Well Data Processing Tool Help
This tool is used when the number of SWLs (Static Water Levels) or observed water level measures is very large (>50,000) and it is not practical to compare the simulated heads to all observations. The tool allows converting the original data into a smaller subset, or creating an interpolated SWL / water level surface from the original data.Raw data sampling
This option allows selecting, at random, a subset of SWL / water level measurements from the original dataset.The user can control how many samples to include in the subset ('Select' input), which field from which to extract the data (drop-down menu next to 'Single Value', and the Random Seed (starting point for random sequence of selecting samples from the original dataset)

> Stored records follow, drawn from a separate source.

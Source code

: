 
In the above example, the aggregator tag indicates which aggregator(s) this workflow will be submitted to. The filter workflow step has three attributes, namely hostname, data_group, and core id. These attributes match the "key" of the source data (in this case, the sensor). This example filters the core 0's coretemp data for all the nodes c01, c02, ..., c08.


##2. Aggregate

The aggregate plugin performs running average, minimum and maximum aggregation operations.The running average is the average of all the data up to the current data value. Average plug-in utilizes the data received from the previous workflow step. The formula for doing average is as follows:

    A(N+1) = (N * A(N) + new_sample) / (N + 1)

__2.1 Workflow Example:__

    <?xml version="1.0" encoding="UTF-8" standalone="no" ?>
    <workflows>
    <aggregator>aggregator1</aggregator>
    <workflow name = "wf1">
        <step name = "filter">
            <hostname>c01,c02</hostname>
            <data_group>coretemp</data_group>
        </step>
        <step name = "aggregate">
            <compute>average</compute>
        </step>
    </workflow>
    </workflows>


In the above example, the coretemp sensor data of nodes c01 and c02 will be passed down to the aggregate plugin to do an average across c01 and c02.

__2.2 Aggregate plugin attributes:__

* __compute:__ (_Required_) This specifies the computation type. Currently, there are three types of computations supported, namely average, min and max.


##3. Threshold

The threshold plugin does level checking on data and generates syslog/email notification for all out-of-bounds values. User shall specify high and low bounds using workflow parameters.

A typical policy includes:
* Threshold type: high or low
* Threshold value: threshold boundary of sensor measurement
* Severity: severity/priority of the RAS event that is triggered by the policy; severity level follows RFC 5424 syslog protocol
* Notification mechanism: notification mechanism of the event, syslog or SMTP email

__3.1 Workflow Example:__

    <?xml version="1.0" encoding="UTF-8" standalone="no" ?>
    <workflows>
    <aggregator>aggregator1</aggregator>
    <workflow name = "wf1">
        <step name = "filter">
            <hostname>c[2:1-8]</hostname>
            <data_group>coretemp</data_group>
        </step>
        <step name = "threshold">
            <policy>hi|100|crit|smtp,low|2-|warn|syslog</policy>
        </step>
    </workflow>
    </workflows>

The user can also apply a mathematical expression based on field names, for example: DEM-SWL_depth gives the SWL, if DEM is field containing the land surface elevation and SWL_depth is the field containing the depth to SWL.
Statistical sampling
This option generates one measurement from several/many SWL or water level measurements based on statistical averaging or the statistical maximum or minimum value (choose an option from drop-down menu next to 'Aggregation method').The statistical analysis is done based on grid prescribed the user ('Nx' is number of grid cells in the x-direction; 'Ny' is the number of grid cells in the y-direction). In other words, each cell will have one value, using the data within that cell to compute the mean/maximum/minimum value.
To include data from outside of a cell for the statistical calculation, use a non-zero 'Buffer' percentage. For example, a Buffer of 1% means data outside of the cell will be used in the calculation if that data falls within a distance equal to 1% of the cell size from the edge of the cell.
Inverse Distance
This option is similar to statistical sampling in that a single measurement is derived from several/many measurements in the original dataset, but the valued is computed using the Inverse Distance Weighting (IDW) method, which assumes the interpolating surface should be influenced the most by the nearby points and less by the more distant points. The interpolating surface is a weighted average of the scatter points and the weight assigned to each scatter point diminishes as the distance from the interpolation point to the scatter point increases.There are two parameters that need to be set when using the Inverse Distance interpolation method: 1) the power parameter, p, in the weighting function (typically p=2), set in the ‘Power’ field nn; and the number of nearest scatter points to use for interpolation (efault is to use all point within a cell).
Like statistical sampling, a non-zero 'Buffer' can be used to include data from outside of the cell for its IDW value calculation (see above).